IrenetheQuaint Wed 24-Feb-16 09:36:28

Hmm. It's natural that after many years of being single she has close bonds with family and friends, and it's to her credit that she hasn't dropped them now she's together with you.

But, she should definitely ask you first before signing you up to social occasions!

If your relationship is otherwise strong this is probably something you can get through with talking and compromise. I'd avoid any drastic steps at this point.

springydaffs Wed 24-Feb-16 09:53:38

i see a free weekend as an opportunity for us to spend free time together and spontaneously deciding what to do

I think you're going to have to court her to get her attention. Ie, as previously mentioned, ask her out on specific dates ; not mooch around hoping to be loved up.

Binders1 Wed 24-Feb-16 09:58:20

She doesn't know how you feel if you don't tell her. Just simply say you like her family and friends but really miss just being able to spend more 'couple' time together. She's probably not even conscious of it or think you enjoy it so that's fine. If spontaneous plans don't work, then make plans.

Don't look like you are complaining about it though otherwise she may start to resent you. You have to accept that her family and friends are an important part of her life. I'm a bit the same and like to be able to be free to do my own things and wouldn't want somebody to try and change that but I would take their feelings into account. Also if you don't want to go to some occasions then don't go but do not stop her from going.

OnlyLovers Wed 24-Feb-16 10:05:28

she sees it as a blank slot in her diary to make arrangements and sometimes not even tell me.

I don't think that's on. She does sound as though she still thinks she's single.

No real advice from me, I'm afraid; I wouldn't know how to raise this. But I think you're being perfectly reasonable not to like it much.
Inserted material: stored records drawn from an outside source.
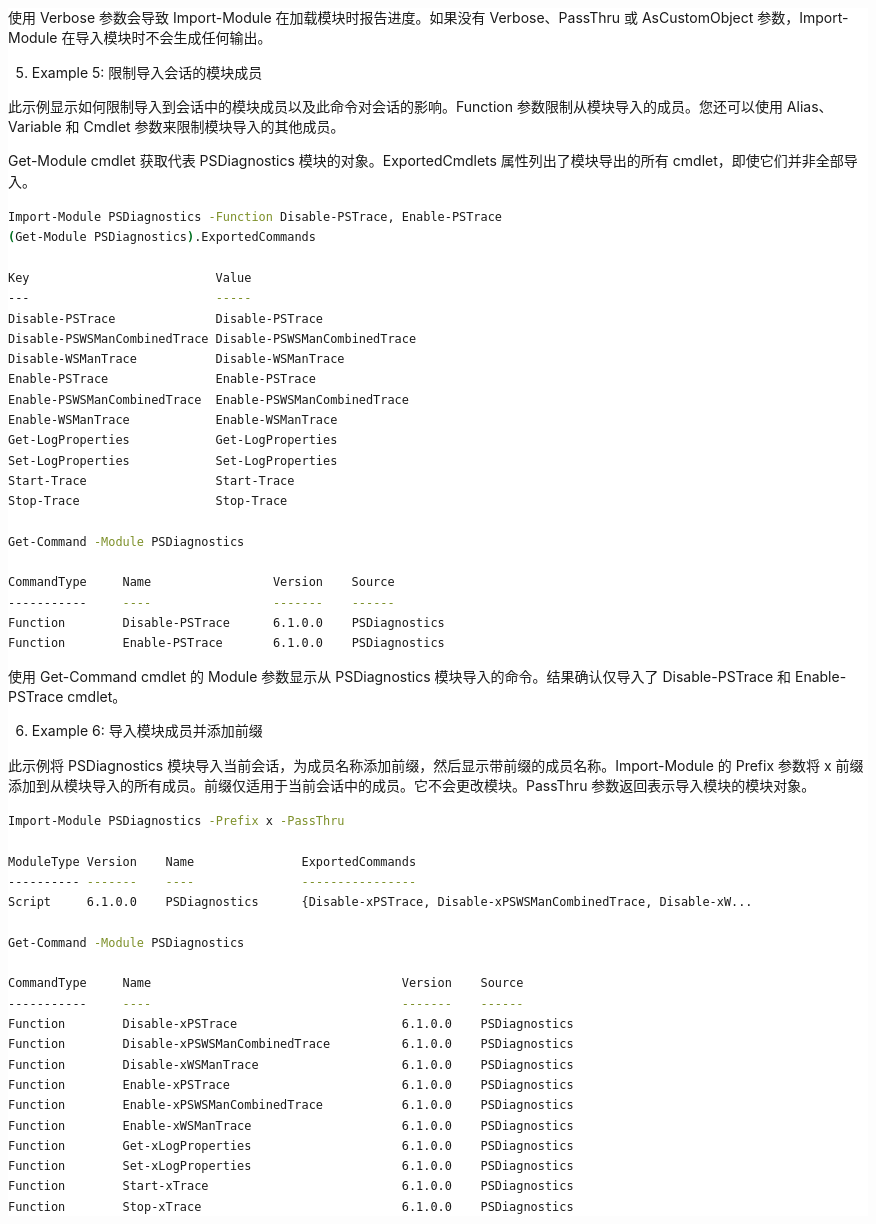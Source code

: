 使用 Verbose 参数会导致 Import-Module 在加载模块时报告进度。如果没有 Verbose、PassThru 或 AsCustomObject 参数，Import-Module 在导入模块时不会生成任何输出。


5. Example 5: 限制导入会话的模块成员

此示例显示如何限制导入到会话中的模块成员以及此命令对会话的影响。Function 参数限制从模块导入的成员。您还可以使用 Alias、Variable 和 Cmdlet 参数来限制模块导入的其他成员。

Get-Module cmdlet 获取代表 PSDiagnostics 模块的对象。ExportedCmdlets 属性列出了模块导出的所有 cmdlet，即使它们并非全部导入。

```bash
Import-Module PSDiagnostics -Function Disable-PSTrace, Enable-PSTrace
(Get-Module PSDiagnostics).ExportedCommands

Key                          Value
---                          -----
Disable-PSTrace              Disable-PSTrace
Disable-PSWSManCombinedTrace Disable-PSWSManCombinedTrace
Disable-WSManTrace           Disable-WSManTrace
Enable-PSTrace               Enable-PSTrace
Enable-PSWSManCombinedTrace  Enable-PSWSManCombinedTrace
Enable-WSManTrace            Enable-WSManTrace
Get-LogProperties            Get-LogProperties
Set-LogProperties            Set-LogProperties
Start-Trace                  Start-Trace
Stop-Trace                   Stop-Trace

Get-Command -Module PSDiagnostics

CommandType     Name                 Version    Source
-----------     ----                 -------    ------
Function        Disable-PSTrace      6.1.0.0    PSDiagnostics
Function        Enable-PSTrace       6.1.0.0    PSDiagnostics
```

使用 Get-Command cmdlet 的 Module 参数显示从 PSDiagnostics 模块导入的命令。结果确认仅导入了 Disable-PSTrace 和 Enable-PSTrace cmdlet。


6. Example 6: 导入模块成员并添加前缀

此示例将 PSDiagnostics 模块导入当前会话，为成员名称添加前缀，然后显示带前缀的成员名称。Import-Module 的 Prefix 参数将 x 前缀添加到从模块导入的所有成员。前缀仅适用于当前会话中的成员。它不会更改模块。PassThru 参数返回表示导入模块的模块对象。

```bash
Import-Module PSDiagnostics -Prefix x -PassThru

ModuleType Version    Name               ExportedCommands
---------- -------    ----               ----------------
Script     6.1.0.0    PSDiagnostics      {Disable-xPSTrace, Disable-xPSWSManCombinedTrace, Disable-xW...

Get-Command -Module PSDiagnostics

CommandType     Name                                   Version    Source
-----------     ----                                   -------    ------
Function        Disable-xPSTrace                       6.1.0.0    PSDiagnostics
Function        Disable-xPSWSManCombinedTrace          6.1.0.0    PSDiagnostics
Function        Disable-xWSManTrace                    6.1.0.0    PSDiagnostics
Function        Enable-xPSTrace                        6.1.0.0    PSDiagnostics
Function        Enable-xPSWSManCombinedTrace           6.1.0.0    PSDiagnostics
Function        Enable-xWSManTrace                     6.1.0.0    PSDiagnostics
Function        Get-xLogProperties                     6.1.0.0    PSDiagnostics
Function        Set-xLogProperties                     6.1.0.0    PSDiagnostics
Function        Start-xTrace                           6.1.0.0    PSDiagnostics
Function        Stop-xTrace                            6.1.0.0    PSDiagnostics
```
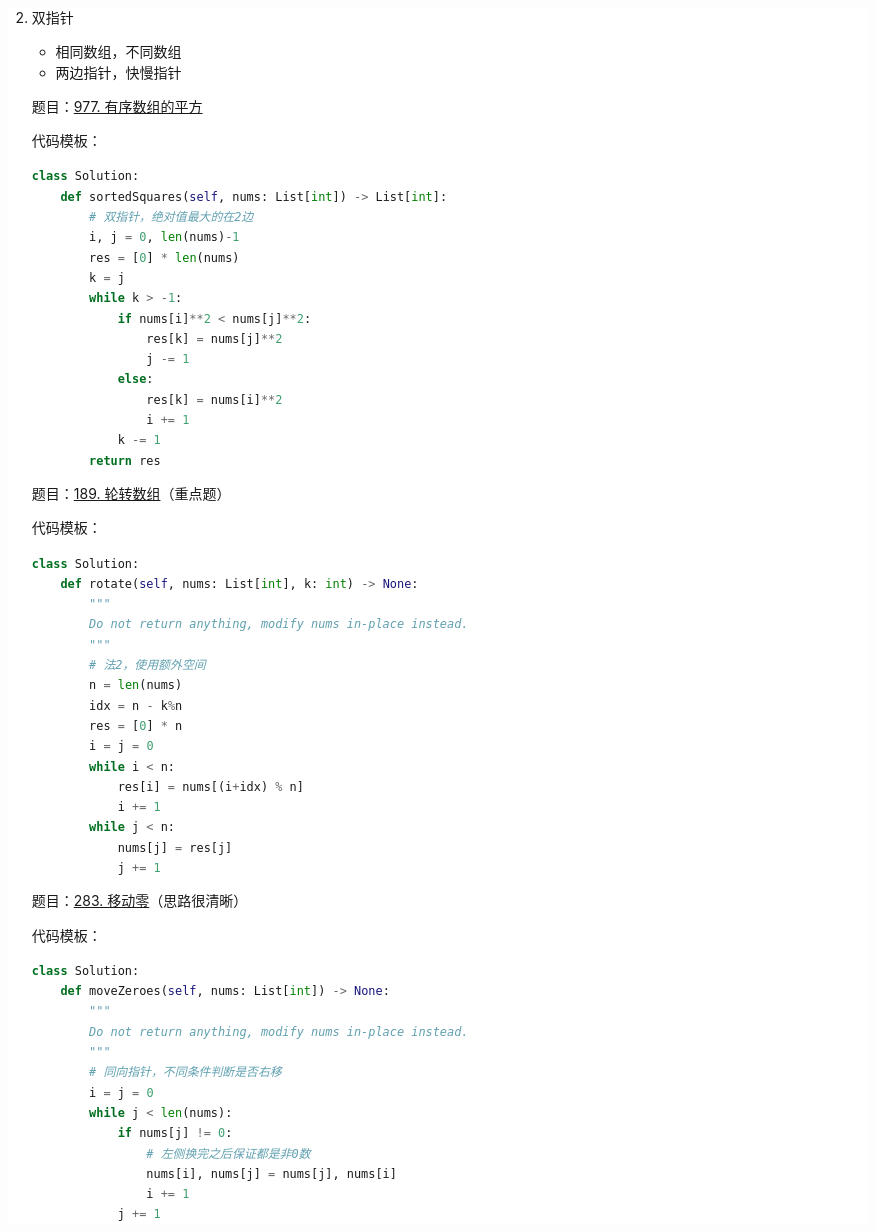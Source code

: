 
2. 双指针

   - 相同数组，不同数组
   - 两边指针，快慢指针

   题目：[977. 有序数组的平方](https://leetcode-cn.com/problems/squares-of-a-sorted-array/)

   代码模板：

   ```python
   class Solution:
       def sortedSquares(self, nums: List[int]) -> List[int]:
           # 双指针，绝对值最大的在2边
           i, j = 0, len(nums)-1
           res = [0] * len(nums)
           k = j
           while k > -1:
               if nums[i]**2 < nums[j]**2:
                   res[k] = nums[j]**2
                   j -= 1
               else:
                   res[k] = nums[i]**2
                   i += 1
               k -= 1
           return res
   ```

   题目：[189. 轮转数组](https://leetcode-cn.com/problems/rotate-array/)（重点题）

   代码模板：

   ```python
   class Solution:
       def rotate(self, nums: List[int], k: int) -> None:
           """
           Do not return anything, modify nums in-place instead.
           """
           # 法2，使用额外空间
           n = len(nums)
           idx = n - k%n
           res = [0] * n
           i = j = 0
           while i < n:
               res[i] = nums[(i+idx) % n]
               i += 1
           while j < n:
               nums[j] = res[j]
               j += 1
   ```

   题目：[283. 移动零](https://leetcode-cn.com/problems/move-zeroes/)（思路很清晰）

   代码模板：

   ```python
   class Solution:
       def moveZeroes(self, nums: List[int]) -> None:
           """
           Do not return anything, modify nums in-place instead.
           """
           # 同向指针，不同条件判断是否右移
           i = j = 0
           while j < len(nums):
               if nums[j] != 0:
                   # 左侧换完之后保证都是非0数
                   nums[i], nums[j] = nums[j], nums[i]
                   i += 1
               j += 1
   ```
And it's rather over the top to say that the OP is trying to control his girlfriend or that what he's saying raises 'red flags'. hmm

expatinscotland Wed 24-Feb-16 11:07:13

'Neither of us have kids - in my mind that means that we can both put one another/our relationship first.'

It's only been 6 months and she's been single for 40 years. She's just not that into you.

Meeep Wed 24-Feb-16 11:10:02

You might just want different things. Maybe you'd both be happier with people with more similar mindsets.